The title of this book is taken from Dylan Thomas' poem, "Do Not Go Gentle Into That Good Night" in which the poet begs his father not to give in to death, to fight it for his son's sake. Part of the beauty of this poem is how we can connect and identify so easily with the poet. We can all appreciate how difficult it is to let a loved one go.
Everything about medical training and practice focuses on making the patient better. Doctors are trained to find the source of the medical problem and cure it, and that's what we at the bedside expect.
What happens, though, with a desperately ill person, when treatments don't work or stop working, when one invasive procedure is tried after another, another medication is prescribed, and infections still surface, organs still continue to fail? Should doctors still prescribe tests, order procedures? Should patients continue to fight? Should loved ones still urge that "everything be done"?

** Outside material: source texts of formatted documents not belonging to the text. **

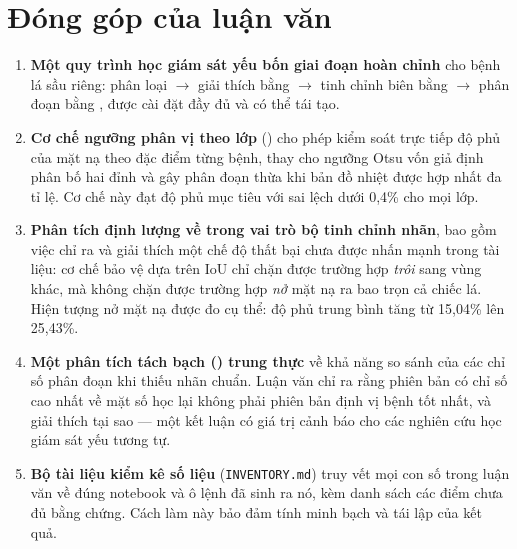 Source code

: \section{Đóng góp của luận văn}
\label{sec:donggop}

\begin{enumerate}
    \item \textbf{Một quy trình học giám sát yếu bốn giai đoạn hoàn chỉnh} cho
          bệnh lá sầu riêng: phân loại $\rightarrow$ giải thích bằng \GradCAMpp{}
          $\rightarrow$ tinh chỉnh biên bằng \SAM{} $\rightarrow$ phân đoạn bằng
          \UNetpp{}, được cài đặt đầy đủ và có thể tái tạo.

    \item \textbf{Cơ chế ngưỡng phân vị theo lớp} () cho phép kiểm soát trực tiếp độ phủ của mặt nạ theo đặc
          điểm từng bệnh, thay cho ngưỡng Otsu vốn giả định phân bố hai đỉnh và
          gây phân đoạn thừa khi bản đồ nhiệt được hợp nhất đa tỉ lệ. Cơ chế này
          đạt độ phủ mục tiêu với sai lệch dưới 0,4\% cho mọi lớp.

    \item \textbf{Phân tích định lượng về \SAM{} trong vai trò bộ tinh chỉnh
          nhãn}, bao gồm việc chỉ ra và giải thích một chế độ thất bại chưa được
          nhấn mạnh trong tài liệu: cơ chế bảo vệ dựa trên IoU chỉ chặn được
          trường hợp \SAM{} \emph{trôi} sang vùng khác, mà không chặn được trường
          hợp \SAM{} \emph{nở} mặt nạ ra bao trọn cả chiếc lá. Hiện tượng nở mặt
          nạ được đo cụ thể: độ phủ trung bình tăng từ 15,04\% lên 25,43\%.

    \item \textbf{Một phân tích tách bạch () trung thực} về khả năng
          so sánh của các chỉ số phân đoạn khi thiếu nhãn chuẩn. Luận văn chỉ ra
          rằng phiên bản có chỉ số cao nhất về mặt số học lại không phải phiên bản
          định vị bệnh tốt nhất, và giải thích tại sao --- một kết luận có giá trị
          cảnh báo cho các nghiên cứu học giám sát yếu tương tự.

    \item \textbf{Bộ tài liệu kiểm kê số liệu} (\texttt{INVENTORY.md}) truy vết
          mọi con số trong luận văn về đúng notebook và ô lệnh đã sinh ra nó, kèm
          danh sách các điểm chưa đủ bằng chứng. Cách làm này bảo đảm tính minh
          bạch và tái lập của kết quả.
\end{enumerate}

Those are the questions, among others, Dr. Sunita Puri began to ask herself at the end of her medical training. In this carefully written book she traces her medical journey, the grueling hours, doubts, and career decisions while also sharing the profound influence of her parents, India immigrants, her mother, an anesthesiologist, and her father, an engineer. Her training focused on preserving life at all costs, but the temporary nature of human life and the eternal nature of the soul, a recurrent theme throughout the book, taught to her and her brother from their youngest days, seems in conflict with medicine. The stories of her patients, their experiences in the "eleventh hour," are seamlessly woven in as she narrates her journey into palliative medicine and what she learns from them and other palliative care providers. Filled with warmth and compassion, understanding the depths of patients' and families' sadness and grief, sharing her own limitations honestly and openly, Dr. Piri has written a book I will long remember.

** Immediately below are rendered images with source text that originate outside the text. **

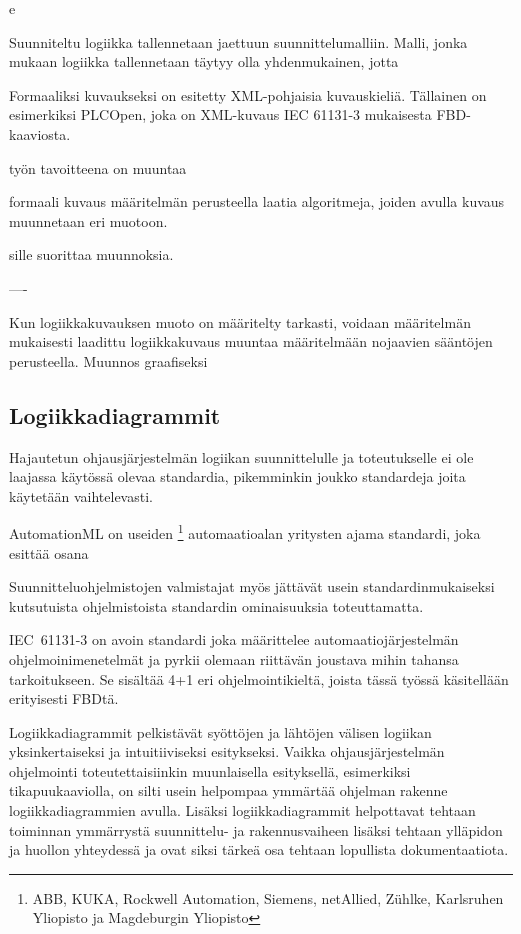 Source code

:e	\documentclass[finnish,12pt]{article}
\begin{document}
Suunniteltu logiikka tallennetaan jaettuun suunnittelumalliin. Malli, jonka mukaan logiikka tallennetaan täytyy olla yhdenmukainen,
jotta 

Formaaliksi kuvaukseksi on esitetty XML-pohjaisia kuvauskieliä. Tällainen on esimerkiksi PLCOpen, joka on XML-kuvaus
IEC 61131-3 mukaisesta FBD-kaaviosta.




 työn tavoitteena on muuntaa

formaali kuvaus määritelmän perusteella
laatia algoritmeja, joiden avulla kuvaus muunnetaan eri muotoon. 

sille suorittaa muunnoksia.

----

Kun logiikkakuvauksen muoto on määritelty tarkasti, voidaan määritelmän mukaisesti laadittu logiikkakuvaus
muuntaa määritelmään nojaavien sääntöjen perusteella. Muunnos graafiseksi


	\subsection{Logiikkadiagrammit}


Hajautetun ohjausjärjestelmän logiikan suunnittelulle ja toteutukselle ei ole
laajassa käytössä olevaa standardia, pikemminkin joukko standardeja joita
käytetään vaihtelevasti.

AutomationML on useiden \footnote{ABB, KUKA, Rockwell Automation, Siemens, netAllied, Zühlke, Karlsruhen Yliopisto ja Magdeburgin Yliopisto}
automaatioalan yritysten ajama standardi, joka esittää osana 

Suunnitteluohjelmistojen valmistajat myös jättävät usein
standardinmukaiseksi kutsutuista ohjelmistoista standardin
ominaisuuksia toteuttamatta.\cite{RefWorks:42}

IEC~61131-3 on avoin standardi joka määrittelee automaatiojärjestelmän ohjelmoinimenetelmät ja
 pyrkii olemaan riittävän joustava mihin tahansa tarkoitukseen. Se sisältää 4+1 eri
ohjelmointikieltä, joista tässä työssä käsitellään erityisesti FBDtä.

Logiikkadiagrammit pelkistävät syöttöjen ja lähtöjen välisen logiikan
yksinkertaiseksi ja intuitiiviseksi esitykseksi. Vaikka ohjausjärjestelmän
ohjelmointi toteutettaisiinkin muunlaisella esityksellä, esimerkiksi
tikapuukaaviolla, on silti usein helpompaa ymmärtää ohjelman rakenne
logiikkadiagrammien avulla. Lisäksi logiikkadiagrammit helpottavat tehtaan
toiminnan ymmärrystä suunnittelu- ja rakennusvaiheen lisäksi tehtaan ylläpidon
ja huollon yhteydessä ja ovat siksi tärkeä osa tehtaan lopullista
dokumentaatiota.
\end{document}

Every chapter in this book contains information that most of us would rather avoid or postpone discussion whether the decisions are about us or our loved ones. Dr. Puri shares and spirals information in a way that affirms the reader's fears (and her own as she readily admits she is often overwhelmed and fearful of death) and helps to clarify the reader's thinking about decisions that are best made before the crisis.
Some ideas that resonated with me during my reading include:
Economic and social inequalities shaped her patient's lives and their deaths; her patients in LA had fewer resources and abundant fear.

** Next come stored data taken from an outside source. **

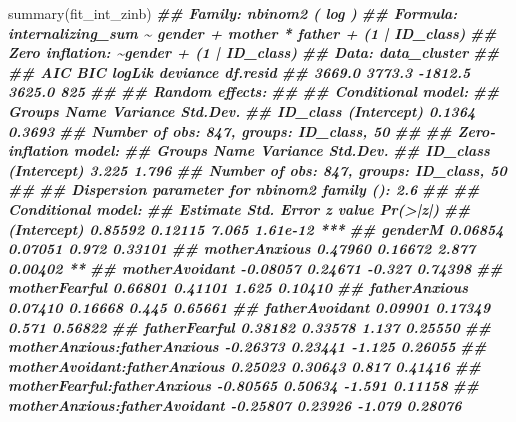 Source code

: \documentclass[
]{book}
\newenvironment{Shaded}{\begin{snugshade}}{\end{snugshade}}
\newcommand{\DocumentationTok}[1]{\textcolor[rgb]{0.56,0.35,0.01}{\textbf{\textit{#1}}}}
\newcommand{\FunctionTok}[1]{\textcolor[rgb]{0.00,0.00,0.00}{#1}}
\newcommand{\NormalTok}[1]{#1}
\begin{document}
\begin{Shaded}
\begin{Highlighting}[]
\FunctionTok{summary}\NormalTok{(fit\_int\_zinb)}
\DocumentationTok{\#\#  Family: nbinom2  ( log )}
\DocumentationTok{\#\# Formula:          internalizing\_sum \textasciitilde{} gender + mother * father + (1 | ID\_class)}
\DocumentationTok{\#\# Zero inflation:                     \textasciitilde{}gender + (1 | ID\_class)}
\DocumentationTok{\#\# Data: data\_cluster}
\DocumentationTok{\#\# }
\DocumentationTok{\#\#      AIC      BIC   logLik deviance df.resid }
\DocumentationTok{\#\#   3669.0   3773.3  {-}1812.5   3625.0      825 }
\DocumentationTok{\#\# }
\DocumentationTok{\#\# Random effects:}
\DocumentationTok{\#\# }
\DocumentationTok{\#\# Conditional model:}
\DocumentationTok{\#\#  Groups   Name        Variance Std.Dev.}
\DocumentationTok{\#\#  ID\_class (Intercept) 0.1364   0.3693  }
\DocumentationTok{\#\# Number of obs: 847, groups:  ID\_class, 50}
\DocumentationTok{\#\# }
\DocumentationTok{\#\# Zero{-}inflation model:}
\DocumentationTok{\#\#  Groups   Name        Variance Std.Dev.}
\DocumentationTok{\#\#  ID\_class (Intercept) 3.225    1.796   }
\DocumentationTok{\#\# Number of obs: 847, groups:  ID\_class, 50}
\DocumentationTok{\#\# }
\DocumentationTok{\#\# Dispersion parameter for nbinom2 family ():  2.6 }
\DocumentationTok{\#\# }
\DocumentationTok{\#\# Conditional model:}
\DocumentationTok{\#\#                               Estimate Std. Error z value Pr(\textgreater{}|z|)    }
\DocumentationTok{\#\# (Intercept)                    0.85592    0.12115   7.065 1.61e{-}12 ***}
\DocumentationTok{\#\# genderM                        0.06854    0.07051   0.972  0.33101    }
\DocumentationTok{\#\# motherAnxious                  0.47960    0.16672   2.877  0.00402 ** }
\DocumentationTok{\#\# motherAvoidant                {-}0.08057    0.24671  {-}0.327  0.74398    }
\DocumentationTok{\#\# motherFearful                  0.66801    0.41101   1.625  0.10410    }
\DocumentationTok{\#\# fatherAnxious                  0.07410    0.16668   0.445  0.65661    }
\DocumentationTok{\#\# fatherAvoidant                 0.09901    0.17349   0.571  0.56822    }
\DocumentationTok{\#\# fatherFearful                  0.38182    0.33578   1.137  0.25550    }
\DocumentationTok{\#\# motherAnxious:fatherAnxious   {-}0.26373    0.23441  {-}1.125  0.26055    }
\DocumentationTok{\#\# motherAvoidant:fatherAnxious   0.25023    0.30643   0.817  0.41416    }
\DocumentationTok{\#\# motherFearful:fatherAnxious   {-}0.80565    0.50634  {-}1.591  0.11158    }
\DocumentationTok{\#\# motherAnxious:fatherAvoidant  {-}0.25807    0.23926  {-}1.079  0.28076    }

\end{Highlighting}
\end{Shaded}
\end{document}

Along the way, Dr. Piri became an "accidental linguist," helping patients and families to deconstruct the layers of meaning they assign to a word or phrase such as "fighter," "warrior," "do everything," and "miracles." Does the fighter understand the complexity of the battle? What does the fighter know? What was worth fighting for? What does "giving up" mean? Could there be miracles aside from curing disease? What does "everything done" mean?
Dying is still living, "simply a continuum of living this messy, temporary life, human and imperfectly."
Death can't strip away the meaning and lasting impact of a human life.
Wisdom and dignity and strength are "the most essential components of the very private, internal process of making peace with life as part of the process of dying."
From the Bhagevah Gita: "The soul wears the body like a cloth and discards it at the time of death."... "Therefore, because death stirs people to seek answers to important spiritual questions it becomes the greatest servant of humanity, rather than its most feared enemy."
In the end, the question or challenge remains: "How to we accept the lesson of mortality: appreciating what we have now, in the midst of life, knowing that it is all a temporary gift?"